Review: Morag Charlwood
Comment: Highly Recommended
Author’s Dedication: For Will
This lyrical novel draws the reader in from the very opening scene of the young Hamnet stumbling as he leaps the last three stairs. His destiny is before us as he falls on the flagstone floor. We know we have met both Hamnet and the inevitability of his fate.

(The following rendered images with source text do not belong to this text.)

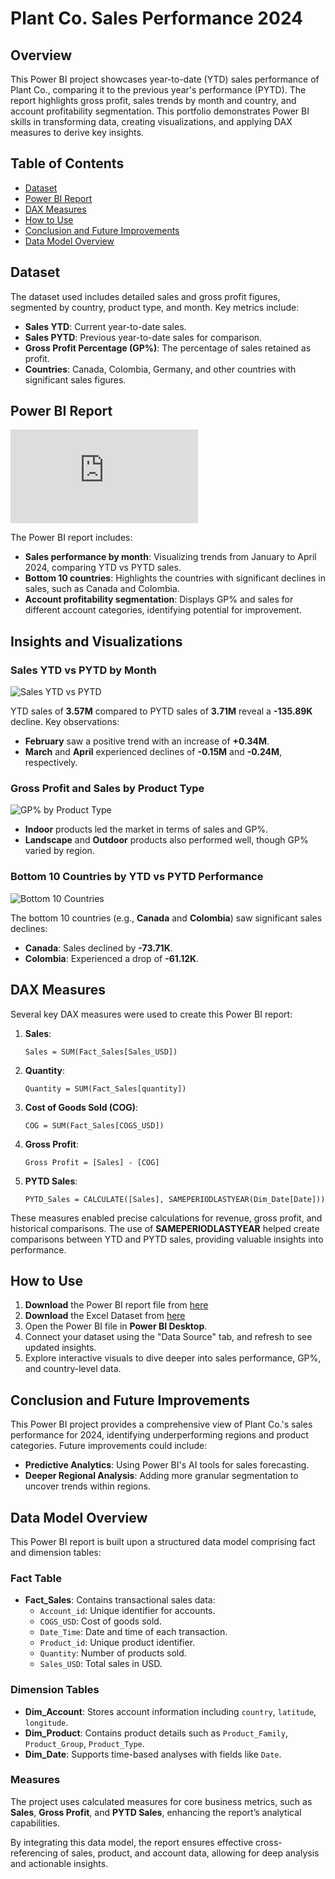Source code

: 
# Plant Co. Sales Performance 2024

## Overview
This Power BI project showcases year-to-date (YTD) sales performance of Plant Co., comparing it to the previous year's performance (PYTD). The report highlights gross profit, sales trends by month and country, and account profitability segmentation. This portfolio demonstrates Power BI skills in transforming data, creating visualizations, and applying DAX measures to derive key insights.

## Table of Contents
- [Dataset](#dataset)
- [Power BI Report](#power-bi-report)
- [DAX Measures](#dax-measures)
- [How to Use](#how-to-use)
- [Conclusion and Future Improvements](#conclusion-and-future-improvements)
- [Data Model Overview](#data-model-overview)

## Dataset
The dataset used includes detailed sales and gross profit figures, segmented by country, product type, and month. Key metrics include:
- **Sales YTD**: Current year-to-date sales.
- **Sales PYTD**: Previous year-to-date sales for comparison.
- **Gross Profit Percentage (GP%)**: The percentage of sales retained as profit.
- **Countries**: Canada, Colombia, Germany, and other countries with significant sales figures.

## Power BI Report
![Power BI Dashboard](https://github.com/data-z/PortfolioProjects/blob/main/Sales%20%26%20Marketing%20Analytics/Sales%20Department/performance%20report.pdf)

The Power BI report includes:
- **Sales performance by month**: Visualizing trends from January to April 2024, comparing YTD vs PYTD sales.
- **Bottom 10 countries**: Highlights the countries with significant declines in sales, such as Canada and Colombia.
- **Account profitability segmentation**: Displays GP% and sales for different account categories, identifying potential for improvement.

## Insights and Visualizations

### Sales YTD vs PYTD by Month
![Sales YTD vs PYTD](https://github.com/data-z/PortfolioProjects/blob/main/Sales%20%26%20Marketing%20Analytics/Sales%20Department/Sales%20YTD%20vs%20PYTD%20by%20Month.PNG)

YTD sales of **3.57M** compared to PYTD sales of **3.71M** reveal a **-135.89K** decline. Key observations:
- **February** saw a positive trend with an increase of **+0.34M**.
- **March** and **April** experienced declines of **-0.15M** and **-0.24M**, respectively.

### Gross Profit and Sales by Product Type
![GP% by Product Type](https://github.com/data-z/PortfolioProjects/blob/main/Sales%20%26%20Marketing%20Analytics/Sales%20Department/Product%20type.PNG)

- **Indoor** products led the market in terms of sales and GP%.
- **Landscape** and **Outdoor** products also performed well, though GP% varied by region.

### Bottom 10 Countries by YTD vs PYTD Performance
![Bottom 10 Countries](https://github.com/data-z/PortfolioProjects/blob/main/Sales%20%26%20Marketing%20Analytics/Sales%20Department/Bottom%2010.PNG)

The bottom 10 countries (e.g., **Canada** and **Colombia**) saw significant sales declines:
- **Canada**: Sales declined by **-73.71K**.
- **Colombia**: Experienced a drop of **-61.12K**.

## DAX Measures

Several key DAX measures were used to create this Power BI report:

1. **Sales**:
   ```DAX
   Sales = SUM(Fact_Sales[Sales_USD])
   ```

2. **Quantity**:
   ```DAX
   Quantity = SUM(Fact_Sales[quantity])
   ```

3. **Cost of Goods Sold (COG)**:
   ```DAX
   COG = SUM(Fact_Sales[COGS_USD])
   ```

4. **Gross Profit**:
   ```DAX
   Gross Profit = [Sales] - [COG]
   ```

5. **PYTD Sales**:
   ```DAX
   PYTD_Sales = CALCULATE([Sales], SAMEPERIODLASTYEAR(Dim_Date[Date]))
   ```

These measures enabled precise calculations for revenue, gross profit, and historical comparisons. The use of **SAMEPERIODLASTYEAR** helped create comparisons between YTD and PYTD sales, providing valuable insights into performance.

## How to Use
1. **Download** the Power BI report file from [here](https://github.com/data-z/PortfolioProjects/blob/main/Sales%20%26%20Marketing%20Analytics/Sales%20Department/Performance%20Report.pbix)
2. **Download** the Excel Dataset from [here](https://github.com/data-z/PortfolioProjects/blob/main/Sales%20%26%20Marketing%20Analytics/Sales%20Department/Plant_DTS.xls)
3. Open the Power BI file in **Power BI Desktop**.
4. Connect your dataset using the "Data Source" tab, and refresh to see updated insights.
5. Explore interactive visuals to dive deeper into sales performance, GP%, and country-level data.

## Conclusion and Future Improvements
This Power BI project provides a comprehensive view of Plant Co.'s sales performance for 2024, identifying underperforming regions and product categories. Future improvements could include:
- **Predictive Analytics**: Using Power BI's AI tools for sales forecasting.
- **Deeper Regional Analysis**: Adding more granular segmentation to uncover trends within regions.

## Data Model Overview

This Power BI report is built upon a structured data model comprising fact and dimension tables:

### Fact Table
- **Fact_Sales**: Contains transactional sales data:
  - `Account_id`: Unique identifier for accounts.
  - `COGS_USD`: Cost of goods sold.
  - `Date_Time`: Date and time of each transaction.
  - `Product_id`: Unique product identifier.
  - `Quantity`: Number of products sold.
  - `Sales_USD`: Total sales in USD.

### Dimension Tables
- **Dim_Account**: Stores account information including `country`, `latitude`, `longitude`.
- **Dim_Product**: Contains product details such as `Product_Family`, `Product_Group`, `Product_Type`.
- **Dim_Date**: Supports time-based analyses with fields like `Date`.

### Measures
The project uses calculated measures for core business metrics, such as **Sales**, **Gross Profit**, and **PYTD Sales**, enhancing the report’s analytical capabilities.

By integrating this data model, the report ensures effective cross-referencing of sales, product, and account data, allowing for deep analysis and actionable insights.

Yet we are gripped by beautifully lyrical and empathetic story-telling that takes us right into Elizabethan family life … and death. Maggie O’Farrell’s use of the present tense and internal point of view across her various characters and sometimes, creatures, gives the narrative a very present feeling. You are there, seeing, smelling, hearing, caring and, in my case, sometimes weeping. It is a story in which the past is ever present. Agnes observes during the novel’s denouement (which I won’t reveal) “The presence of such enormous, distracting absences.” This axis of presence and absence shapes this gorgeous tale across time and place.
I enjoyed “Shakespeare Spotting” as I absorbed the novel. The “Life and Times” aspect is interesting and clearly well-researched. Maggie O’Farrell’s end papers are well worth a read. There is an article at the end of the book on the author’s researches: “How to write a house.” This is full of Stratford information, her reading and learning about, and from, Elizabethan herbals and, if I recall, pestilence.
I was inevitably called to remember some other “Writing back” novels and plays that I admire such as Tom Stoppard’s Rosencrantz and Guildenstern are Dead (Hamlet and philosophy) and Jean Rhys’s Wide Sargasso Sea (filling the gaps in Jane Eyre.)
I also thought about Angela Carter’s wondrous novel, Wise Children, a book that plays with Shakespeare’s twins, coincidences and wisdom.